Speaking of Wolfram, I learned calculus (in my freshman year of college) in a then-new, Mathematica-based course called Calculus & Mathematica. (My backwoods high school had no pre-calc or calculus).
I really liked it; we were freed of the boring mechanical stuff, leaving time to better learn the underlying concepts. There were plenty of examples that non-programmer-types could copy, paste and tweak. (As a side effect, the then-shiny, new NeXTStations got me interested in then-new Linux).
It seems to still be going today, though I've not kept up with the people.
I thank you for posting this. I took AP CS instead of calculus this year after I watched Wolfram's TED talk. I was worried that eventually I would have to learn calculus the normal way.

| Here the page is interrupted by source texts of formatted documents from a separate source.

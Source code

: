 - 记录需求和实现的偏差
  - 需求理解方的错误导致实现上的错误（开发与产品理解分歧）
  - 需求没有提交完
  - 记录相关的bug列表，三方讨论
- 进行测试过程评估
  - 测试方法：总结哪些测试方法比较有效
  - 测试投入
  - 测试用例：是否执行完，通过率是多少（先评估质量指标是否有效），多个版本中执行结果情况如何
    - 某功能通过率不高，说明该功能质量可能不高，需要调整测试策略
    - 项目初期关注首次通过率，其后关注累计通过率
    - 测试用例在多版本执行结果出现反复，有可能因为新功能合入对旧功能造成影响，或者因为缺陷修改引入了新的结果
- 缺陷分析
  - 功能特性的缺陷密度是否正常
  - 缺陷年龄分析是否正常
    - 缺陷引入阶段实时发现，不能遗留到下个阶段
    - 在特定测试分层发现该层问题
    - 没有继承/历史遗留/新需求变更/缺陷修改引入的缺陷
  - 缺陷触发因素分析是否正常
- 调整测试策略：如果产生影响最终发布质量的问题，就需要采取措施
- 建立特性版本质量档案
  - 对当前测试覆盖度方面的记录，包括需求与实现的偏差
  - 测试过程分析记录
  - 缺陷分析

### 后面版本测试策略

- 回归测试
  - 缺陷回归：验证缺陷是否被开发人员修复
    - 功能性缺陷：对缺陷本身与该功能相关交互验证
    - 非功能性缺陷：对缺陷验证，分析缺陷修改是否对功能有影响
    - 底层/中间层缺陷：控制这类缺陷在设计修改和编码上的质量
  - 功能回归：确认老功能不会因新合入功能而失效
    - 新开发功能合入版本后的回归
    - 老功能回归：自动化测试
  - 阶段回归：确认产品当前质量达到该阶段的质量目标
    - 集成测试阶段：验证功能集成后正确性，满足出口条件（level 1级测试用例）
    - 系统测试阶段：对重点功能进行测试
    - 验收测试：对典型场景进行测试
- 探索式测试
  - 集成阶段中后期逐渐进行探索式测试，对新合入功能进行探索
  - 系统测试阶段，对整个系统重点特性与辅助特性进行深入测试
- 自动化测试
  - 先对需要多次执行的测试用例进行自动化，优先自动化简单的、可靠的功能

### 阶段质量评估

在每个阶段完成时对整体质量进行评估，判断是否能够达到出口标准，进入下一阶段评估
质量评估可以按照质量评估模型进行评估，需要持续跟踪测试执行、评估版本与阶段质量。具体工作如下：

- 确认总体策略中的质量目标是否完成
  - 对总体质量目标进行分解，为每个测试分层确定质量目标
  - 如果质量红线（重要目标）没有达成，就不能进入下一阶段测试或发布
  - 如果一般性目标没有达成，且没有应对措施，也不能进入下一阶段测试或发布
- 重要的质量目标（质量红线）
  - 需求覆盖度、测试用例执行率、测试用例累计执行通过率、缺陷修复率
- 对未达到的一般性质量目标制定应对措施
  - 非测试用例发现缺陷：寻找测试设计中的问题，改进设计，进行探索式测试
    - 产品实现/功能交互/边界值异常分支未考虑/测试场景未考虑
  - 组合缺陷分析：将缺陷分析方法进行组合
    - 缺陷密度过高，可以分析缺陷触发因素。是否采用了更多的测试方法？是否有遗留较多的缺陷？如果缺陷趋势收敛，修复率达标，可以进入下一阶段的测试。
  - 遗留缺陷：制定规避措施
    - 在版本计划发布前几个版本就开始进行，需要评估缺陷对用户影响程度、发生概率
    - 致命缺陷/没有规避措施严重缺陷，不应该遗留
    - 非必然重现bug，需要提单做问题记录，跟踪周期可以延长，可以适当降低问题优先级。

Do they offer online classes? How am I going to get around taking calculus the normal way?
This guy says that the problem is that high-school math education is structured to prepare people to learn calculus in their freshman year of college. But only a small minority of students ever takes calculus, and an even smaller minority ever uses it. And not many people ever make much use of pre-calc subjects like algebra, trig, or analytic geometry.
Instead, high-school math should be structured to prepare people to learn statistics. Probability and basic statistics, he argues, are not only more generally useful than calculus, they are also more fun.
I have to agree with him. What do the people here think?